My oldest daughter was chatting to me about her new apartment when I saw the one guy lunge at the other. “Oh my god!” I gasped into the cell phone. My husband swung our truck to the curb and leapt out before I could say anything further. Across I Street, in front of the courthouse, the assault continued – the lunger pummeling the white-haired protestor against the chainlink fence blocking the lawn.
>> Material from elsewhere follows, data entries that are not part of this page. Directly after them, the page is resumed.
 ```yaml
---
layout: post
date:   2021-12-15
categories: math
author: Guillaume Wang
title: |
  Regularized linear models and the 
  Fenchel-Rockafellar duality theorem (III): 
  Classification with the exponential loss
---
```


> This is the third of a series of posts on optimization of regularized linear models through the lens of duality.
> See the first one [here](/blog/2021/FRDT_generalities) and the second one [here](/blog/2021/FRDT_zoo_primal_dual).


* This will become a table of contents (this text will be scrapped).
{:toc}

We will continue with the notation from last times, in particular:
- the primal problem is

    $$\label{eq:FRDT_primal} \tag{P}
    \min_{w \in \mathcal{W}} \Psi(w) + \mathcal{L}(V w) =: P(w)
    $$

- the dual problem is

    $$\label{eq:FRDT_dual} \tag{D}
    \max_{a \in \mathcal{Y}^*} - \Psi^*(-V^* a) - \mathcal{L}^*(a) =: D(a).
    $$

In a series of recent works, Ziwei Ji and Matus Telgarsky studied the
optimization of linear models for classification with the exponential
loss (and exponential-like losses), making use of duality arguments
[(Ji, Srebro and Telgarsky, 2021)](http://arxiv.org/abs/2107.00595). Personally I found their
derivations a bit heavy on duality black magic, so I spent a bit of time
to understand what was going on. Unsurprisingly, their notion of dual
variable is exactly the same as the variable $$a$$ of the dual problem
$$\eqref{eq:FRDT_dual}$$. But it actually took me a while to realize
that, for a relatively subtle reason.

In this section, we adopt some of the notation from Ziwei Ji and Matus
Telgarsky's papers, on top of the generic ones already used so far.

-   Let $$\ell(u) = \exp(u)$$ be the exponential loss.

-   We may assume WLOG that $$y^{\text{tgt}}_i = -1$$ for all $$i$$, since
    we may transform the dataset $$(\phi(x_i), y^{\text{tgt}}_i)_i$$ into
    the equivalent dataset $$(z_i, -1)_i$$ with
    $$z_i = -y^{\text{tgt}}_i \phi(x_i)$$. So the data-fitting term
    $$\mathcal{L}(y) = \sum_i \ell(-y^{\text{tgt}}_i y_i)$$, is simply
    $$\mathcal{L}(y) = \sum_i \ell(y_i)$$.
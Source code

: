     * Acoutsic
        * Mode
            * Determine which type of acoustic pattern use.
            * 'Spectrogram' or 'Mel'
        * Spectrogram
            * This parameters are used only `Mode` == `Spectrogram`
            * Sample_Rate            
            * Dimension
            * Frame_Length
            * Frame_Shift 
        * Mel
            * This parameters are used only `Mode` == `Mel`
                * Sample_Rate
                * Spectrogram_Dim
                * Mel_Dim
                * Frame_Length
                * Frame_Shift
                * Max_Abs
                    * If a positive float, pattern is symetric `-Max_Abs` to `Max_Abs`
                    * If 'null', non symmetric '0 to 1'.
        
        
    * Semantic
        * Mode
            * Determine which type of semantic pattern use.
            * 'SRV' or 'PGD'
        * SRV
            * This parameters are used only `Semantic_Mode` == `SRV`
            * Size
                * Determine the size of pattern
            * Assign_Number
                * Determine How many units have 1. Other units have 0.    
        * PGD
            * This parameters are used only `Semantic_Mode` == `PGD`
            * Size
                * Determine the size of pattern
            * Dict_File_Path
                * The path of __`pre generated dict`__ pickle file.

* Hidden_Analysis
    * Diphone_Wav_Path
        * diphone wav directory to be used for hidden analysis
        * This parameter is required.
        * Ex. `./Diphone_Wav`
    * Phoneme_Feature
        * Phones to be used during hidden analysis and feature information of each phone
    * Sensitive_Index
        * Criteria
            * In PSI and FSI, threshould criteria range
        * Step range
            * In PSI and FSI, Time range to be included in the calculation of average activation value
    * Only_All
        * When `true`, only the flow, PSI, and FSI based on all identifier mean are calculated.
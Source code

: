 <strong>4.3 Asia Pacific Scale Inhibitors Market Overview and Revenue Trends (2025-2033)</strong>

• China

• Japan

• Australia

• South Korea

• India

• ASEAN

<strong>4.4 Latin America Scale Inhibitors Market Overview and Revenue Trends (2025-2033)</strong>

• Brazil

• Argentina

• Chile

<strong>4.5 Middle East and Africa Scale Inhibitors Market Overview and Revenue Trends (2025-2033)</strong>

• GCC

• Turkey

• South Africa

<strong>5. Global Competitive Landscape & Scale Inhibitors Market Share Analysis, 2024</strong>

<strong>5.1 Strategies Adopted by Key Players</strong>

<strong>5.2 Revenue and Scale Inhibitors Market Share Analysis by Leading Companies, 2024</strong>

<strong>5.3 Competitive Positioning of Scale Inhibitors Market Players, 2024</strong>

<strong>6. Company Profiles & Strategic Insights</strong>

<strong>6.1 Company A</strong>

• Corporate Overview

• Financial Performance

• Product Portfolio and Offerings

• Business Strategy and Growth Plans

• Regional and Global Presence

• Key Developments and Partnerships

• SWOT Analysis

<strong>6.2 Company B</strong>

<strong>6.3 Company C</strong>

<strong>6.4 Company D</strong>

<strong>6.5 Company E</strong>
In the few moments it took for Bobby to race down the block, other members of the Occupy group had intervened, separating the perpetrator from his victim. The aggressor returned to his car, yelling, and sped off. My husband talked to the clearly shaken protestors, who relayed that the driver had indeed pulled over, charged out of his car, grabbed the old man’s sign, chucked it over the fence and then started swinging. Why? He was yelling something about being pissed off that the protestors supported “taxing the rich.”
I wanted photos, but the poor guy was already shook up and worried about attention from the cops, Bobby said, so we left things at, “How awful!” (Compassion 1, Journalism 0)
Well, I left things at, “How awful!” Bobby continued to rant. “I wish I’d been there faster,” he said. “I’d have yelled at that guy, ‘What are you doing, beating up an old man?’” That should give a person pause, he went on, people pointing out the unfairness.
“Yeah, well, then he’d probably have just started punching you,” I countered.
“So what?” Bobby answered. “I saw him. He was a big guy, but he sure wasn’t swinging well. I’d rather have him get into it with me than that old guy anyway.” Ah, my husband and his reasoning.
No one managed to quite get the license plate number, unfortunately. Whatever one’s stance on the Occupy movement in general and the Eureka courthouse protest scene in particular, a random assault on an elderly man – on anyone – is 100 percent awful.